TASK ITEM: For every line in the records below that holds "项目课程", make a copy.

ENTRIES PROVIDED:
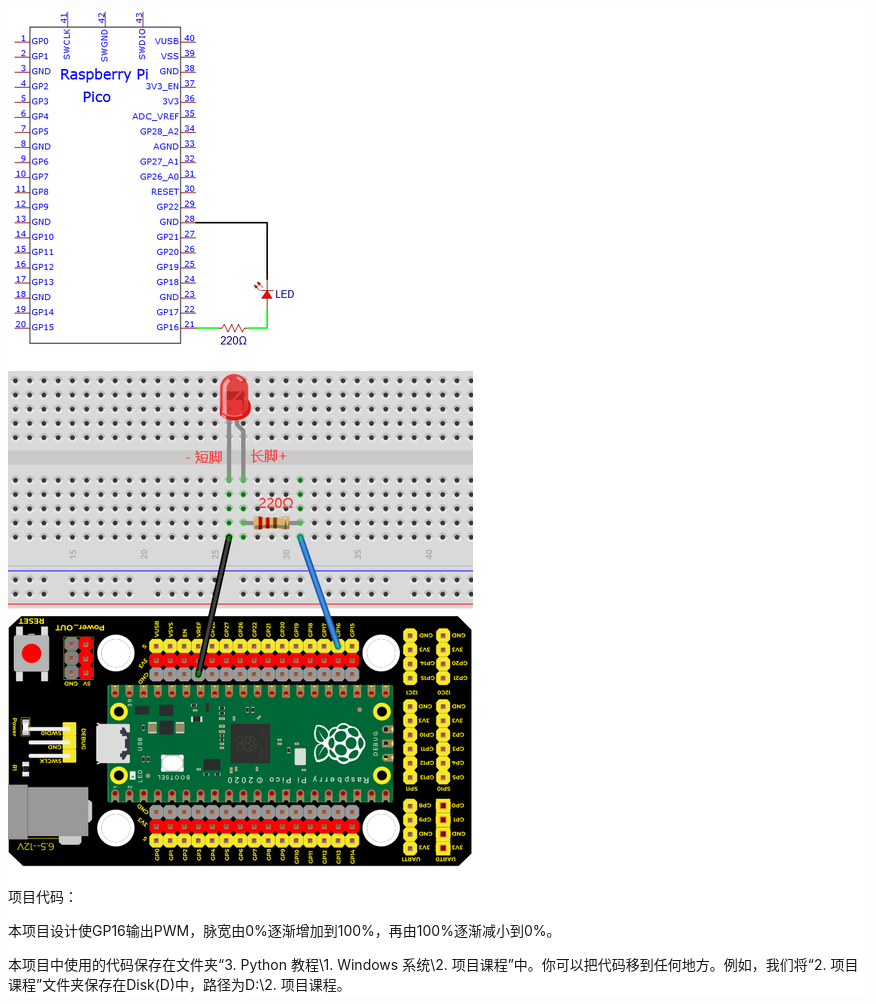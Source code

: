 ![](media/88f88727dc4c0adca334b96206f91d63.png)

![](media/6f9b5d2444827aab124a64d3236a02a9.png)

项目代码：

本项目设计使GP16输出PWM，脉宽由0%逐渐增加到100%，再由100%逐渐减小到0%。

本项目中使用的代码保存在文件夹“3. Python 教程\1. Windows 系统\2.
项目课程”中。你可以把代码移到任何地方。例如，我们将“2.
项目课程”文件夹保存在Disk(D)中，路径为D:\2. 项目课程。
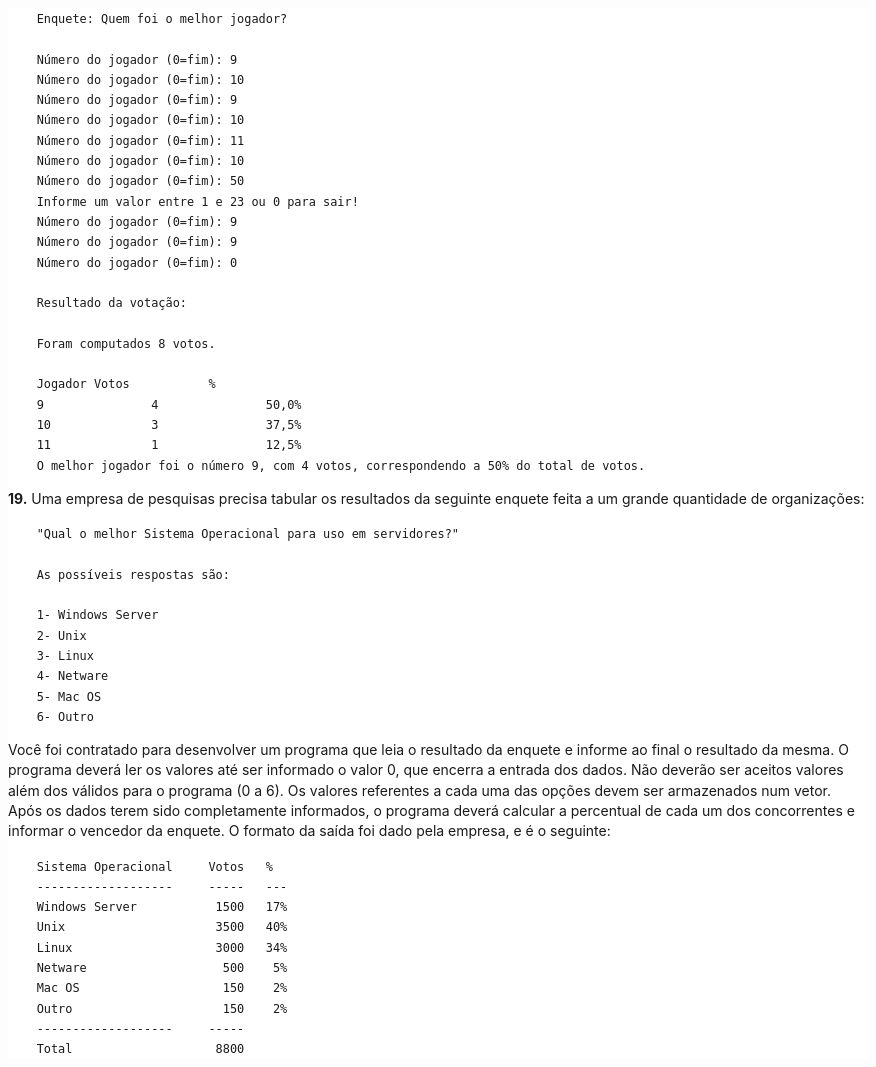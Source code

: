         Enquete: Quem foi o melhor jogador?
        
        Número do jogador (0=fim): 9
        Número do jogador (0=fim): 10
        Número do jogador (0=fim): 9
        Número do jogador (0=fim): 10
        Número do jogador (0=fim): 11
        Número do jogador (0=fim): 10
        Número do jogador (0=fim): 50
        Informe um valor entre 1 e 23 ou 0 para sair!
        Número do jogador (0=fim): 9
        Número do jogador (0=fim): 9
        Número do jogador (0=fim): 0
        
        Resultado da votação:
        
        Foram computados 8 votos.
        
        Jogador Votos           %
        9               4               50,0%
        10              3               37,5%
        11              1               12,5%
        O melhor jogador foi o número 9, com 4 votos, correspondendo a 50% do total de votos.

**19.** Uma empresa de pesquisas precisa tabular os resultados da seguinte enquete feita a um grande quantidade de organizações:

        "Qual o melhor Sistema Operacional para uso em servidores?"
        
        As possíveis respostas são:
        
        1- Windows Server
        2- Unix
        3- Linux
        4- Netware
        5- Mac OS
        6- Outro

Você foi contratado para desenvolver um programa que leia o resultado da enquete e informe ao final o resultado da mesma. O programa deverá ler os valores até ser informado o valor 0, que encerra a entrada dos dados. Não deverão ser aceitos valores além dos válidos para o programa (0 a 6). Os valores referentes a cada uma das opções devem ser armazenados num vetor. Após os dados terem sido completamente informados, o programa deverá calcular a percentual de cada um dos concorrentes e informar o vencedor da enquete. O formato da saída foi dado pela empresa, e é o seguinte:

        Sistema Operacional     Votos   %
        -------------------     -----   ---
        Windows Server           1500   17%
        Unix                     3500   40%
        Linux                    3000   34%
        Netware                   500    5%
        Mac OS                    150    2%
        Outro                     150    2%
        -------------------     -----
        Total                    8800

RESULT OF THE EXERCISE:
项目课程”中。你可以把代码移到任何地方。例如，我们将“2.
项目课程”文件夹保存在Disk(D)中，路径为D:\2. 项目课程。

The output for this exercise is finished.